Dresden-Lokales, Geschichte

Feuer, Bombendonner und Angst

Stadtarchiv-Direktor Thomas Kübler (l.) und Kulturbürgermeister Ralf Lunau sichten die eingereichten Zeitzeugen-Berichte. Foto: Heiko Weckbrodt

Stadtarchiv-Direktor Thomas Kübler (l.) und Kulturbürgermeister Ralf Lunau sichten die eingereichten Zeitzeugen-Berichte. Foto: Heiko Weckbrodt

235 Zeitzeugen-Berichte über Zerstörung Dresdens 1945 kommen ins Stadtarchiv

Dresden, 25. März 2015: Damit die Erinnerungen an die Schrecken des Krieges und die Zerstörung Dresdens nicht aus dem kollektiven Gedächtnis der Stadt verschwinden, wenn die letzten Überlebenden gestorben sind, hat das Stadtarchiv Dresden heute Berichte, Tagebücher, Fotos und andere Materialien von 235 Zeitzeugen in seinen Bestand übernommen.
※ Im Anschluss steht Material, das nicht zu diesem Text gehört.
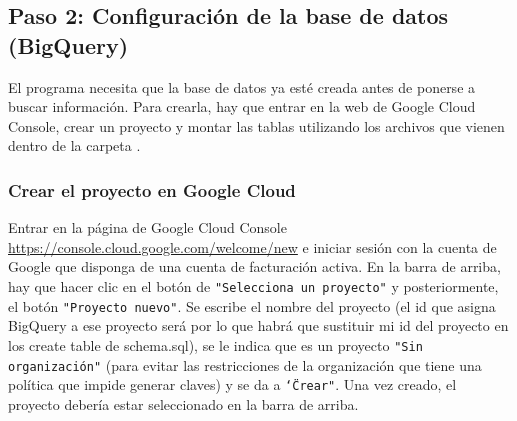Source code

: \subsection{Paso 2: Configuración de la base de datos (BigQuery)}
El programa necesita que la base de datos ya esté creada antes de ponerse a buscar información. Para crearla, hay que entrar en la web de Google Cloud Console, crear un proyecto y montar las tablas utilizando los archivos que vienen dentro de la carpeta .

\subsubsection{Crear el proyecto en Google Cloud}
Entrar en la página de Google Cloud Console \url{https://console.cloud.google.com/welcome/new} e iniciar sesión con la cuenta de Google que disponga de una cuenta de facturación activa. En la barra de arriba, hay que hacer clic en el botón de \texttt{"Selecciona un proyecto"} y posteriormente, el botón \texttt{"Proyecto nuevo"}. Se escribe el nombre del proyecto (el id que asigna BigQuery a ese proyecto será por lo que habrá que sustituir mi id del proyecto en los create table de schema.sql), se le indica que es un proyecto \texttt{"Sin organización"} (para evitar las restricciones de la organización que tiene una política que impide generar claves) y se da a \texttt{\char`\"Crear"}. Una vez creado, el proyecto debería estar seleccionado en la barra de arriba.

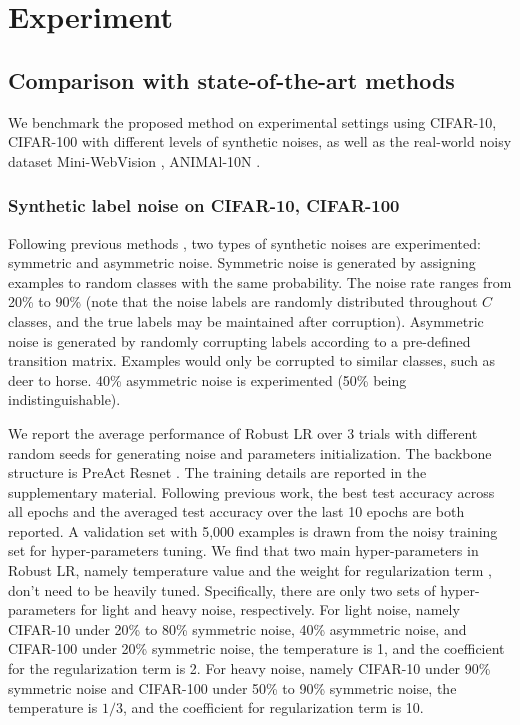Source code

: \documentclass[letterpaper]{article} \usepackage{aaai23}  \usepackage{times}  \usepackage{helvet}  \usepackage{courier}  \usepackage[hyphens]{url}  \usepackage{graphicx} \urlstyle{rm} \def\UrlFont{\rm}  \usepackage{natbib}  \usepackage{caption} \frenchspacing  \setlength{\pdfpagewidth}{8.5in} \setlength{\pdfpageheight}{11in} \usepackage{algorithm}
\begin{document}
\section{Experiment}
\subsection{Comparison with state-of-the-art methods}
We benchmark the proposed method on experimental settings using CIFAR-10, CIFAR-100 \cite{krizhevsky2009learning} with different levels of synthetic noises, as well as the real-world noisy dataset Mini-WebVision \cite{li2017webvision},  ANIMAl-10N \cite{DBLP:conf/icml/SongK019}.
\subsubsection{Synthetic label noise on CIFAR-10, CIFAR-100}

Following previous methods \cite{kim2019nlnl,li2020dividemix}, two types of synthetic noises are experimented: symmetric and asymmetric noise.
Symmetric noise is generated by assigning examples to random classes with the same probability.
The noise rate ranges from 20\% to 90\% (note that the noise labels are randomly distributed throughout $C$ classes, and the true labels may be maintained after corruption).
Asymmetric noise is generated by randomly corrupting labels according to a pre-defined transition matrix. 
Examples would only be corrupted to similar classes, such as deer to horse. 
40\% asymmetric noise is experimented (50\% being indistinguishable).

We report the average performance of Robust LR over 3 trials with different random seeds for generating noise and parameters initialization.
The backbone structure is PreAct Resnet \cite{he2016deep}. 
The training details are reported in the supplementary material.
Following previous work, the best test accuracy across all epochs and the averaged test accuracy over the last 10 epochs are both reported.
A validation set with 5,000 examples is drawn from the noisy training set for hyper-parameters tuning.
We find that two main hyper-parameters in Robust LR, namely temperature value and the weight for regularization term \cite{tanaka2018joint,arazo2019unsupervised}, don't need to be heavily tuned. 
Specifically, there are only two sets of hyper-parameters for light and heavy noise, respectively.
For light noise, namely CIFAR-10 under 20\% to 80\% symmetric noise, 40\% asymmetric noise, and CIFAR-100 under 20\% symmetric noise, the temperature is 1, and the coefficient for the regularization term is 2.
For heavy noise, namely CIFAR-10 under 90\% symmetric noise and CIFAR-100 under 50\% to 90\% symmetric noise, the temperature is $1/3$, and the coefficient for regularization term is 10.
\end{document}
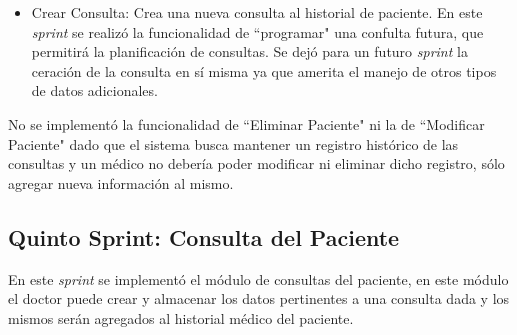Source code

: \begin{enumerate}
\begin{itemize}
\begin{itemize}
                \item Crear Consulta: Crea una nueva consulta al historial de paciente. En este \textit{sprint} se realizó la funcionalidad de ``programar" una confulta futura, que permitirá la planificación de consultas. Se dejó para un futuro \textit{sprint} la ceración de la consulta en sí misma ya que amerita el manejo de otros tipos de datos adicionales.
            \end{itemize}           
            
            No se implementó la funcionalidad de ``Eliminar Paciente" ni la de ``Modificar Paciente" dado que el sistema busca mantener un registro histórico de las consultas y un médico no debería poder modificar ni eliminar dicho registro, sólo agregar nueva información al mismo.
            
        \end{itemize}

    \end{enumerate}
        
        
    \subsection{Quinto Sprint: Consulta del Paciente}
    
    En este \textit{sprint} se implementó el módulo de consultas del paciente, en este módulo el doctor puede crear y almacenar los datos pertinentes a una consulta dada y los mismos serán agregados al historial médico del paciente.
    
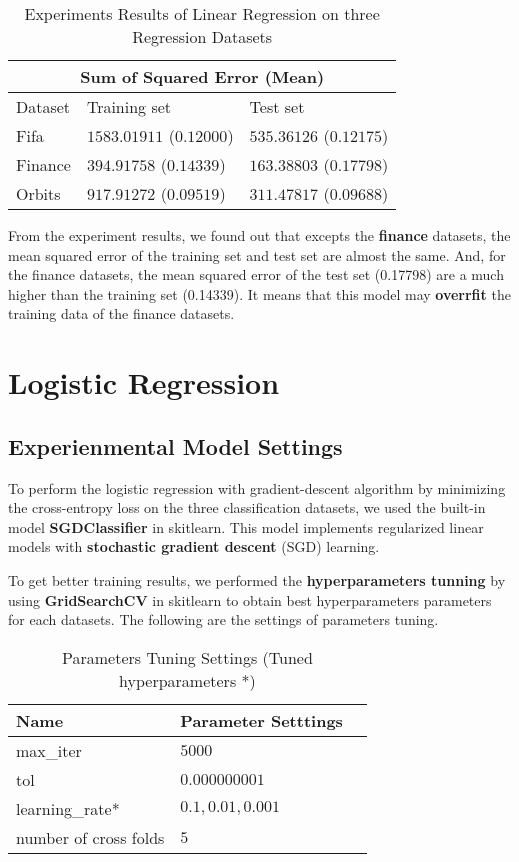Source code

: \documentclass{article}
\begin{document}
\begin{table}[htb]
	\caption{Experiments Results of Linear Regression on three Regression Datasets}
	\label{sample-table}
	\centering
	\begin{tabular}{lll}
		\toprule
		\cmidrule{1-3}
		\multicolumn{3}{c}{Sum of Squared Error (Mean)}\\
		\midrule
		Dataset & Training set & Test set \\
		\midrule
		Fifa & $1583.01911$ ($0.12000$) & $535.36126$ ($0.12175$) \\
		Finance & $394.91758$ ($0.14339$) & $163.38803$ ($0.17798$) \\
		Orbits & $917.91272$ ($0.09519$) & $311.47817$ ($0.09688$)  \\
		\bottomrule
	\end{tabular}
\end{table}

From the experiment results, we found out that excepts the \textbf{finance} datasets, the mean squared error of the training set and test set are almost the same. And, for the finance datasets, the mean squared error of the test set (0.17798) are a much higher than the training set (0.14339). It means that this model may \textbf{overrfit} the training data of the finance datasets.

\section{Logistic Regression}

\subsection{Experienmental Model Settings}

To perform the logistic regression with gradient-descent algorithm by minimizing the cross-entropy loss on the three classification datasets,  we used the built-in model \textbf{SGDClassifier} in skitlearn. This model implements regularized linear models with \textbf{stochastic gradient descent} (SGD) learning. 

\pagebreak

To get better training results, we performed the \textbf{hyperparameters tunning} by using \textbf{GridSearchCV} in skitlearn to obtain best hyperparameters parameters for each datasets. The following are the settings of parameters tuning.

\begin{table}[htb]
	\caption{Parameters Tuning Settings (Tuned hyperparameters *)}
	\label{sample-table}
	\centering
	\begin{tabular}{lll}
		\toprule
		\cmidrule{1-2}
		Name     &  Parameter Setttings	\\
		\midrule
		max\_iter 		  & 	$5000$  \\
		tol      	          & 	  $0.000000001$        \\
		learning\_rate* 		  & 	$0.1, 0.01,  0.001$    \\
		number of cross folds		  &   $5$     \\
		\bottomrule
	\end{tabular}
\end{table}
\end{document}

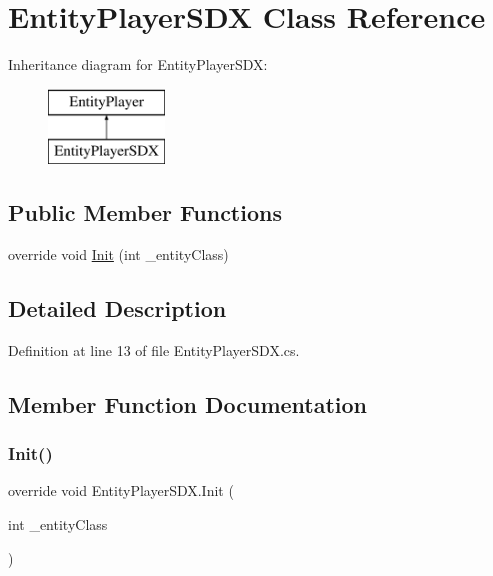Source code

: \hypertarget{class_entity_player_s_d_x}{}\section{Entity\+Player\+S\+DX Class Reference}
\label{class_entity_player_s_d_x}
Inheritance diagram for Entity\+Player\+S\+DX\+:\begin{figure}[H]
\begin{center}
\leavevmode
\includegraphics[height=2.000000cm]{class_entity_player_s_d_x}
\end{center}
\end{figure}
\subsection*{Public Member Functions}
\begin{DoxyCompactItemize}
\item 
override void \mbox{\hyperlink{class_entity_player_s_d_x_a3ca3a3501b3ecb215501b3c685f3da08}{Init}} (int \+\_\+entity\+Class)
\end{DoxyCompactItemize}


\subsection{Detailed Description}


Definition at line 13 of file Entity\+Player\+S\+D\+X.\+cs.



\subsection{Member Function Documentation}
\mbox{\label{class_entity_player_s_d_x_a3ca3a3501b3ecb215501b3c685f3da08}} 
\subsubsection{\texorpdfstring{Init()}{Init()}}
{\footnotesize\ttfamily override void Entity\+Player\+S\+D\+X.\+Init (\begin{DoxyParamCaption}\item[{int}]{\+\_\+entity\+Class }\end{DoxyParamCaption})}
Interviews, Briefe und Tagebücher wichtige Ergänzung zu offiziellen Akten

Archivdirektor Thomas Kübler versprach, die Kartons voller Unterlagen schnellstmöglich zu sichten, teils auch zu digitalisieren, um sie Forschern und nachfolgenden Generationen dauerhaft zugänglich zu machen. „Solche Zeitzeugenberichte sind eine wichtige Komplementär-Quelle zu den offiziellen Akten über jene Zeit.“

Neben dem wissenschaftlichen Wert zum Beispiel für die alltagsgeschichtliche Forschung seien solche persönlichen Erinnerungen auch besonders gut geeignet, um den jungen Dresdnern von heute, für die der Weltkrieg in ferner Vergangenheit liege, das Denken und Erleben, Schuld und Leid jener Menschen nahe zu bringen, die 1945 junge Leute waren. Stellvertretend für viele übergab der frühere Kriminalhauptkommissar Karl-Heinz Sobierajski an Kübler die Erinnerungscollage seines Verwandten Dietmar Rietschier. Der hatte als Kleinkind das Bombardement in der Nacht vom 13. zum 14. Februar 1945 in Dresden hautnah erlebt. Er wohnt seit Jahrzehnten aber in den USA.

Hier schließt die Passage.